What is an "In-House" Program?
Answer: An in-house program is a seminar, course, lecture or other CLE activity presented by a law firm, corporate legal department, governmental agency or similar entity (either individually or in cooperation with other such entities) that is limited to the provider's or providers' own attorneys. (Rule 795(d)(1).)

Can an in-house provider also be an Accredited CLE Provider?
Answer: Yes. If an in-house provider offers a seminar, course, lecture or other activity that is either advertised publicly or is open to attorneys other than those attorneys employed by any of the course providers,, the courses or activities are not in-house programs.

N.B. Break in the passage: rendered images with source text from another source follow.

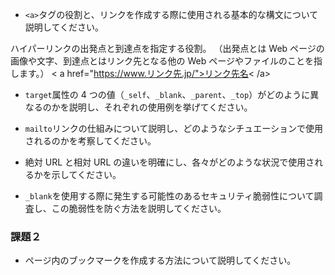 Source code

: - `<a>`タグの役割と、リンクを作成する際に使用される基本的な構文について説明してください。

ハイパーリンクの出発点と到達点を指定する役割。
（出発点とは Web ページの画像や文字、到達点とはリンク先となる他の Web ページやファイルのことを指します。）
< a href="https://www.リンク先.jp/">リンク先名< /a>

- `target`属性の 4 つの値（`_self`、`_blank`、`_parent`、`_top`）がどのように異なるのかを説明し、それぞれの使用例を挙げてください。

- `mailto`リンクの仕組みについて説明し、どのようなシチュエーションで使用されるのかを考察してください。

- 絶対 URL と相対 URL の違いを明確にし、各々がどのような状況で使用されるかを示してください。

- `_blank`を使用する際に発生する可能性のあるセキュリティ脆弱性について調査し、この脆弱性を防ぐ方法を説明してください。

### 課題２

- ページ内のブックマークを作成する方法について説明してください。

Such courses or activities may be presumptively approved on the basis of the provider's Accredited CLE Provider status. If, however, the in-house provider offers a seminar, course, lecture, or other activity solely for its own lawyers or in cooperation with other in-house entities, that course or activity is an in-house program and an individual application, should be submitted to the Board through its annual report. However, prior approval by the Board is not required. (Rule 795(d)(1)(iv).) As with other individually accredited courses, approval must be sought within 60 days after the program is first presented.

How are in-house programs approved?
Answer: Where approval of an in-house program is required, the course or activity that is an in-house program must be submitted for approval on an individual course or activity basis under Rule 795(c), rather than on a presumptively Accredited CLE Provider basis under Rule 795(b).

For 2006, in house providers who elected to become Accredited CLE Providers and started their accreditation period on January 1, 2006 and July 1, 2006 have submitted all of their individual courses for review through the Accredited CLE Provider Annual Report. For Accredited CLE Providers who elected January 1, 2006 as their start date, that report was due April 15, 2007. For Accredited CLE Providers who elected July 1, 2006 as their start date, that report was due August 1, 2007.

For all 2007 courses, in-house providers who elected to become Accredited CLE Providers and have January 1 as their start date will submit all of their individual courses for review through the Accredited Provider Annual Report due by January 31, 2008.

Are in-house programs subject to the same requirements as other courses or activities, including having written materials?
Answer: Yes. In-house CLE courses and activities must meet the rules and regulations for any other individually accredited CLE course or activity.

Must a minimum number of attorneys attend an in-house program?
Answer: Yes. Only courses or activities that have at least five attorney participants (in addition to any speakers or other presenters) qualify for CLE credit. This is provided by Rule 795(d)(1)(iii). The attorneys do not need to be associated with the same firm, corporation or governmental agency. All of the attorneys do not need to be Illinois-licensed attorneys. It is acceptable that only one attorney (in the group of at least five attorney participants) is earning Illinois MCLE credit. Those attendees who are not licensed attorneys in any state or the District of Columbia (e.g., law students or law school graduates, paralegals, CPAs) are not counted toward the required number of attorneys under Rule 795(d)(1)(iii).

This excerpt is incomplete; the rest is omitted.